Last week’s letter from the Operations Management Group to Timothy Geithner, President of the Federal Reserve Bank of New York, was both thought provoking and inspiring – so how did it manage to slip under the radar of almost all of the mainstream financial
Not only was it pleasing to see that the resounding goal of the Group was to create a derivatives market that matches its trades on trade date but also the ambitious nature with which they propose to tackle the issue – by July of this year, for electronically
eligible confirmable trade events, 90% of the major dealers and buy-side institutions in the Operations Management Group will have T+1 submission and 90% will be submitted accurately and matched without amendment.
The confirmation and affirmation of trades on the day a trade has taken place, irrespective of what asset class is being examined, is a massively important issue for the financial industry to address and something that I would wholeheartedly support.
While derivatives are seen as a higher risk for confirmations and the OTC space lacks requirements around the full value at risk proposition, the SocGen debacle has highlighted that risk management controls and the effectiveness of risk management initiatives
across all areas of the trading cycle need to be addressed.
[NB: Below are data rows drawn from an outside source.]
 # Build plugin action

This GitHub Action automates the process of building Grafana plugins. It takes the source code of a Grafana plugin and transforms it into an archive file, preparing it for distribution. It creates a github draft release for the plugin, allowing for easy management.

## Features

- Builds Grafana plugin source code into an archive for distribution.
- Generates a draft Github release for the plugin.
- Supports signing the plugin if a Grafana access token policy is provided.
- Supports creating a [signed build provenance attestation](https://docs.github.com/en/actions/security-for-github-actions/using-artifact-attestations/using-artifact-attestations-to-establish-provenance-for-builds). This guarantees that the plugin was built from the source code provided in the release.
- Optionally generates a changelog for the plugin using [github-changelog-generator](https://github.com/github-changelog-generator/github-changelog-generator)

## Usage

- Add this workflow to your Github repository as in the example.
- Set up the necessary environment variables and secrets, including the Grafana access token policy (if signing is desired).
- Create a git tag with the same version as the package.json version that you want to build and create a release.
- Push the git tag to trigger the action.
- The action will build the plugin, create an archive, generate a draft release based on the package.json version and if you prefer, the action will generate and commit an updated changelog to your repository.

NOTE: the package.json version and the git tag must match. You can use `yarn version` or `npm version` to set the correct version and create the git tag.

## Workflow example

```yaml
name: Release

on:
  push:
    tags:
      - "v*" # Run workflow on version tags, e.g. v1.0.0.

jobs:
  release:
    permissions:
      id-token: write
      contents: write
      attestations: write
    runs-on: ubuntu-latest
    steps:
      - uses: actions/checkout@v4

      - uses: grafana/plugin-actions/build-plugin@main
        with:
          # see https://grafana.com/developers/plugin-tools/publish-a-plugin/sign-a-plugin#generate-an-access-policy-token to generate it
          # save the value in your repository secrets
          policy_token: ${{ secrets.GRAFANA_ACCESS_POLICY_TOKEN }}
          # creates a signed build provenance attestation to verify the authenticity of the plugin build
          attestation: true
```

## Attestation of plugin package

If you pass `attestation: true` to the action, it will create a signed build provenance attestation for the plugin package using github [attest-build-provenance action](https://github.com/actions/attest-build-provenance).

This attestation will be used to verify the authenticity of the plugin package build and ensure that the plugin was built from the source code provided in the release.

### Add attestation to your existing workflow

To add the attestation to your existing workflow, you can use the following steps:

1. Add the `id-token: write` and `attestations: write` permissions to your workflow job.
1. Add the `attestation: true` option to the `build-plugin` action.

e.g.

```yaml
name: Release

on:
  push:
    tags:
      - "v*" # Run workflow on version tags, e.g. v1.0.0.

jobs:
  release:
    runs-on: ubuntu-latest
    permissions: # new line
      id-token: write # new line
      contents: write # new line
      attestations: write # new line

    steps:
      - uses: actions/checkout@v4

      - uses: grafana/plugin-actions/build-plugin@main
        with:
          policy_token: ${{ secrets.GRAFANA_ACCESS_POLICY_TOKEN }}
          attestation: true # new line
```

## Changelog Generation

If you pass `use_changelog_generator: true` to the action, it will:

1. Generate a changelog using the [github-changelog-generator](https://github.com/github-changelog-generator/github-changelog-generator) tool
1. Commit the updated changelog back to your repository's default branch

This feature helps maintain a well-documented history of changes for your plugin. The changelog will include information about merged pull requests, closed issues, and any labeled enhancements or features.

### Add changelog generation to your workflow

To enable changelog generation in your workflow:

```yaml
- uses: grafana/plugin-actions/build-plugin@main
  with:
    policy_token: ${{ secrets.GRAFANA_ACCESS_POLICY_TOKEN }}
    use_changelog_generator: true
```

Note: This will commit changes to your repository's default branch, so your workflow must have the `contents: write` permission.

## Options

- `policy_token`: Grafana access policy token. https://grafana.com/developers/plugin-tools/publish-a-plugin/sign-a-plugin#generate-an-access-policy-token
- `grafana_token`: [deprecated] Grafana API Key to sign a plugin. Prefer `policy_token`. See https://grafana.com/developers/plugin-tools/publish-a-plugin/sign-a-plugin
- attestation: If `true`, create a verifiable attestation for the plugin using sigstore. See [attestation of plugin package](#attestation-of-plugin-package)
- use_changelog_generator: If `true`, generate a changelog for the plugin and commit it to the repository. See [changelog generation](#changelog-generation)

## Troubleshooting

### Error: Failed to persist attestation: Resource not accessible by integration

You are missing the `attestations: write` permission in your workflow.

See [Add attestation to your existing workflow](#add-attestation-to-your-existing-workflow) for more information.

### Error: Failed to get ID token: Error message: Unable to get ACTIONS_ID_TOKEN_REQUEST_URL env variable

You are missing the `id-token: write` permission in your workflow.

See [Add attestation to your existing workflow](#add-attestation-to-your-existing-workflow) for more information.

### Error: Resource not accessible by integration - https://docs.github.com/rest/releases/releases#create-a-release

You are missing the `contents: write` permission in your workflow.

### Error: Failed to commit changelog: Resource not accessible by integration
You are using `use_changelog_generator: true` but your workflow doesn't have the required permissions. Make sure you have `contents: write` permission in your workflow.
If same day affirmation is on the radar of the major brokers and buy-side players for the OTC space why is this not true of other areas?
The OTC and equities markets are two sides of the same coin so it doesn’t make sense to apply principles to one side and not to the other – surely there needs to be a similar shake-up in the equities markets around same day affirmation. It may be the case
that confirmation and affirmation rates are higher in the equity markets but there is still a long way to go, and while the derivative markets do seem to be flavour of the month there is still a lot of work to be done in the traditional asset classes.